[Start of Attachment]

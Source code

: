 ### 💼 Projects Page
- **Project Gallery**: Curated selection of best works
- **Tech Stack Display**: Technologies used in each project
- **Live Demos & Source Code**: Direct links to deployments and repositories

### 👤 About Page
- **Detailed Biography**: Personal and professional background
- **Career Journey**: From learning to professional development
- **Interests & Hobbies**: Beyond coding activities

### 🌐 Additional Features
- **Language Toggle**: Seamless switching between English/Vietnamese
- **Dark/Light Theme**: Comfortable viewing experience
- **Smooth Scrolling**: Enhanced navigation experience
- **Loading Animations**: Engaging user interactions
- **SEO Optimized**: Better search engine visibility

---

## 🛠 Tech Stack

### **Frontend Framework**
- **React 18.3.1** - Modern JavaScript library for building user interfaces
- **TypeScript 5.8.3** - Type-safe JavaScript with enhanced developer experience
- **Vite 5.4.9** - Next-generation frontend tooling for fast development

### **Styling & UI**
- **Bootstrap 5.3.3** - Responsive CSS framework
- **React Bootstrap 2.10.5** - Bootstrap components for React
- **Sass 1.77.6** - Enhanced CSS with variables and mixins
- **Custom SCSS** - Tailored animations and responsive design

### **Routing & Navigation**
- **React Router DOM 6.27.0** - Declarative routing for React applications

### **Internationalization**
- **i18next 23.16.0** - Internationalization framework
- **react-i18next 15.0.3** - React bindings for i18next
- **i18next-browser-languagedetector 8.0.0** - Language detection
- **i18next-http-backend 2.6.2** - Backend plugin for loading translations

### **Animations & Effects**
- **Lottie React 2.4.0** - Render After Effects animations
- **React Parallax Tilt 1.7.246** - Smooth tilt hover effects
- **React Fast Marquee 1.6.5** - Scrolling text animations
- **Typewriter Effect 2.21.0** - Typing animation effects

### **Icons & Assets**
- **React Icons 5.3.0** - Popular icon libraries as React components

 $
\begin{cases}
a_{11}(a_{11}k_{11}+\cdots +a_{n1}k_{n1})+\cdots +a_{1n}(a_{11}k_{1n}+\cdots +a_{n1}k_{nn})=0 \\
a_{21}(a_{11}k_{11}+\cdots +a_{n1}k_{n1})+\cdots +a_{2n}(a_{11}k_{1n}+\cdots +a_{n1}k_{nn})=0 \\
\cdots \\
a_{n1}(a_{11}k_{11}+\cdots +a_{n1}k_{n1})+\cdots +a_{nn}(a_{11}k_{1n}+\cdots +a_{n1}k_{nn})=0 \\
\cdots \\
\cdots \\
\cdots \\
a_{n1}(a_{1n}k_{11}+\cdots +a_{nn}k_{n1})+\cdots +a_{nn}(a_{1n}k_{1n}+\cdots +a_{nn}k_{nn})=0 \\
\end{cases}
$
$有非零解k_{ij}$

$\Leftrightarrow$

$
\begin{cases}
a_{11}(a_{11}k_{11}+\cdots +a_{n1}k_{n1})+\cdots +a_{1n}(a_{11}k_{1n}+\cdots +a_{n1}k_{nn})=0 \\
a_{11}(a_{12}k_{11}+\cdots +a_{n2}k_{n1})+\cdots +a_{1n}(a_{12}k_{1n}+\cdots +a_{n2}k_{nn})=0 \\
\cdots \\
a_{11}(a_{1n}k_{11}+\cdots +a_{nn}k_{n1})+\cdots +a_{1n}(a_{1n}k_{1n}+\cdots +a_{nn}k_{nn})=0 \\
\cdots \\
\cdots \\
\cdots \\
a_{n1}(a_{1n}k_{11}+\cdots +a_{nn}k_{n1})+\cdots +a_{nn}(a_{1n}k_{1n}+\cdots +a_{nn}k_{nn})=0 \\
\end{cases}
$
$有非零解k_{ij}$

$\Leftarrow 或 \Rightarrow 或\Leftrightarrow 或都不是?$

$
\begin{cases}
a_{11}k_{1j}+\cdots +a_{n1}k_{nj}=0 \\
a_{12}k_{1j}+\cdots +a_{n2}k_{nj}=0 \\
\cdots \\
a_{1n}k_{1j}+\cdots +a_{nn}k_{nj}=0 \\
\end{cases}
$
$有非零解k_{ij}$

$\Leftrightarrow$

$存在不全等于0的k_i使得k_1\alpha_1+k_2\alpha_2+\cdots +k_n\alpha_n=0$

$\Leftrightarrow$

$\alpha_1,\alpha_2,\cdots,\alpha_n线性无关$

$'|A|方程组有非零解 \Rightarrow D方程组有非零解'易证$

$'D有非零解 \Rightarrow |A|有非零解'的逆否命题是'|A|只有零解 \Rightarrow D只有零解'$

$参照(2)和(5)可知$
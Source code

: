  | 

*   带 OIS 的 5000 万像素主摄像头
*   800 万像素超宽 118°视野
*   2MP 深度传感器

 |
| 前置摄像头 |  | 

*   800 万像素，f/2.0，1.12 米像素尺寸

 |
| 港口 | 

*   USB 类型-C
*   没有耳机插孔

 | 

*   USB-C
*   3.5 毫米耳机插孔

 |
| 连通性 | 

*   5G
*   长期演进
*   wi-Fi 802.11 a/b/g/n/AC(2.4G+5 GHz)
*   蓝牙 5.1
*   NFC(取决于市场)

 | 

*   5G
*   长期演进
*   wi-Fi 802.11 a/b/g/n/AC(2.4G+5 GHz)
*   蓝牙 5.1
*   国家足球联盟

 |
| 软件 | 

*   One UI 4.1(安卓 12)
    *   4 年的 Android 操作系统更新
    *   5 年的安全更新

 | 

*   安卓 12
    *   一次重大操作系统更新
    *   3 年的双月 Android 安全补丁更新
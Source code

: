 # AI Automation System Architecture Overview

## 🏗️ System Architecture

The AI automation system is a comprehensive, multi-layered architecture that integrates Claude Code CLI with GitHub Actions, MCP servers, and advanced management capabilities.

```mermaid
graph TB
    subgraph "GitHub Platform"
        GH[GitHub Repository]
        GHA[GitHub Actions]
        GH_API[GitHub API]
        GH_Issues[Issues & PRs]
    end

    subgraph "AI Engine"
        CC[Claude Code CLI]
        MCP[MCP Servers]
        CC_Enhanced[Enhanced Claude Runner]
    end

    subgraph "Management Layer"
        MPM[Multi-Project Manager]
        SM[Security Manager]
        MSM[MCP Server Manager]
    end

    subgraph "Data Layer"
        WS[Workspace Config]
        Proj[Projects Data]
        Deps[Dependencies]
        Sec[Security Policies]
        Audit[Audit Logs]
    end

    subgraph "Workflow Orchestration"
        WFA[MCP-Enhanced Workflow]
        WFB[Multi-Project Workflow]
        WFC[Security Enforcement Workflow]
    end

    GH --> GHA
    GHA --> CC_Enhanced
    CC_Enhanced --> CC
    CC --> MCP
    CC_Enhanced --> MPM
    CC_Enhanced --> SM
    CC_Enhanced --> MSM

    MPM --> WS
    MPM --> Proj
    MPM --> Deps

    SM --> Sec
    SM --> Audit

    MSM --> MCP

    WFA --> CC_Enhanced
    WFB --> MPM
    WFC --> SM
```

[End of Attachment]

WORK INSTRUCTIONS: Please output the exact lines of the records above, beginning with the first and stopping after the line that holds "- **Career Journey**: From", and nothing else.

EXERCISE SOLUTION:
Source code

: ### 💼 Projects Page
- **Project Gallery**: Curated selection of best works
- **Tech Stack Display**: Technologies used in each project
- **Live Demos & Source Code**: Direct links to deployments and repositories

### 👤 About Page
- **Detailed Biography**: Personal and professional background
- **Career Journey**: From learning to professional development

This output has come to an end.